_EXERCISE DETAILS_:
Work out how many lines of the data hold the string "These", and reply with that number alone.

=== THE INPUT ===

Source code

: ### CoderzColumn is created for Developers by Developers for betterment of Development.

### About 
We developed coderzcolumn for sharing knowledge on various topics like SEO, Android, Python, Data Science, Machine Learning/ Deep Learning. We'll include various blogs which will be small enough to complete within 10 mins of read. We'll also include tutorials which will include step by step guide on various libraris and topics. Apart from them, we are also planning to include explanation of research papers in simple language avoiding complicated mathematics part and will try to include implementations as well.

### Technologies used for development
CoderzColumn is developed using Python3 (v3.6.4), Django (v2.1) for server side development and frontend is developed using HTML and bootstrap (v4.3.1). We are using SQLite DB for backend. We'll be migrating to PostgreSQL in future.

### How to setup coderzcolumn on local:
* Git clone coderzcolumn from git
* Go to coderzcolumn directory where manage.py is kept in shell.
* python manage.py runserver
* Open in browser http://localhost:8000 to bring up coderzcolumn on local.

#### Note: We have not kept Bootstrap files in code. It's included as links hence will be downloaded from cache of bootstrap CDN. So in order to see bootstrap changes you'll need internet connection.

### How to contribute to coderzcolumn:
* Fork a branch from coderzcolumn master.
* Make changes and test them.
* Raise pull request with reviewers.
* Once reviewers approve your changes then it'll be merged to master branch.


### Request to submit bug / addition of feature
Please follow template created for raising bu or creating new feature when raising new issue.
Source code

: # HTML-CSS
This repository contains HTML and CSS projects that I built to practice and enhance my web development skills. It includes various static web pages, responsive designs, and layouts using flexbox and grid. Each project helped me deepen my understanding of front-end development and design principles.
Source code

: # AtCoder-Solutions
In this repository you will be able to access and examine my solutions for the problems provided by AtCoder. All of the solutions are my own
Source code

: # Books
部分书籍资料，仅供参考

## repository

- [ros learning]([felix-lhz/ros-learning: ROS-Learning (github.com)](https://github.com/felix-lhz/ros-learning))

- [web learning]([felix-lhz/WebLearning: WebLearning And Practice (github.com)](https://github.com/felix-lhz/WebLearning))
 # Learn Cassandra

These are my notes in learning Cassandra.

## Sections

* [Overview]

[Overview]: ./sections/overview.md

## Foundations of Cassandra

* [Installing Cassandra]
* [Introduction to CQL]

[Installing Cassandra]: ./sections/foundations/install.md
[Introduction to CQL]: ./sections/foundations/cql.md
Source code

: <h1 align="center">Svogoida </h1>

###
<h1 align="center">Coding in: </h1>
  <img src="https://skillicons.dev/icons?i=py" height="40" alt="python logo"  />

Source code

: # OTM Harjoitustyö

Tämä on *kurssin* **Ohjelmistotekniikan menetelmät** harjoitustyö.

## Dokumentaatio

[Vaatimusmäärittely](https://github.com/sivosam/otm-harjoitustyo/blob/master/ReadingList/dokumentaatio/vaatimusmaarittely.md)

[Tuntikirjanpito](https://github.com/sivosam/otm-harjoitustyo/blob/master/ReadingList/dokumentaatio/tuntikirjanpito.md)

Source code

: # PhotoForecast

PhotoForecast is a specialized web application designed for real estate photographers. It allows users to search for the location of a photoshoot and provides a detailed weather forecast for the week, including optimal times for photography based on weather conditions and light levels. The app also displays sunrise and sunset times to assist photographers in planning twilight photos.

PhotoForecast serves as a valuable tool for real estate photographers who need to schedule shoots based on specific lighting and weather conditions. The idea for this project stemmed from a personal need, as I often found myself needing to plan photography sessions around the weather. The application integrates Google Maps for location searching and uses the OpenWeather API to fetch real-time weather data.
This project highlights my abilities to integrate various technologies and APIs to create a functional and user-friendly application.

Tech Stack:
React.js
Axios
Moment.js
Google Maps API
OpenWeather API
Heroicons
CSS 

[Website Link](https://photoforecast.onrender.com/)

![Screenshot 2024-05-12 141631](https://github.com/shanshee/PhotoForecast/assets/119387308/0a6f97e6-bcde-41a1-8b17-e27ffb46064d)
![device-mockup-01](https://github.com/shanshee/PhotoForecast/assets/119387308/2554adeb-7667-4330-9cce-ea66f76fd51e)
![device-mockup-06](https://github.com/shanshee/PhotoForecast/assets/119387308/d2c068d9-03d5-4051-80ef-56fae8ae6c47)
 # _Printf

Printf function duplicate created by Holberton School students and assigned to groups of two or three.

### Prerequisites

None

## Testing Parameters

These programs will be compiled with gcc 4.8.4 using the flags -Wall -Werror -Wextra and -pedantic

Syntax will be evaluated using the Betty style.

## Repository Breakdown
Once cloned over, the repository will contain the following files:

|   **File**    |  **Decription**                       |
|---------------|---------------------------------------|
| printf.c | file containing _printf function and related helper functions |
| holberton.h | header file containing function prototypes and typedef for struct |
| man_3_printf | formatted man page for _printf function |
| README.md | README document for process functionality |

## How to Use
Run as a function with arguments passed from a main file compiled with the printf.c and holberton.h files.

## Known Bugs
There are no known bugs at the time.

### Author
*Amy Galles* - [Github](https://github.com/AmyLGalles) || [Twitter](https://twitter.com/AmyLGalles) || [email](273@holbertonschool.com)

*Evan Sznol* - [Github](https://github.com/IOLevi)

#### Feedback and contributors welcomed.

===

_WRITTEN SOLUTION_:
2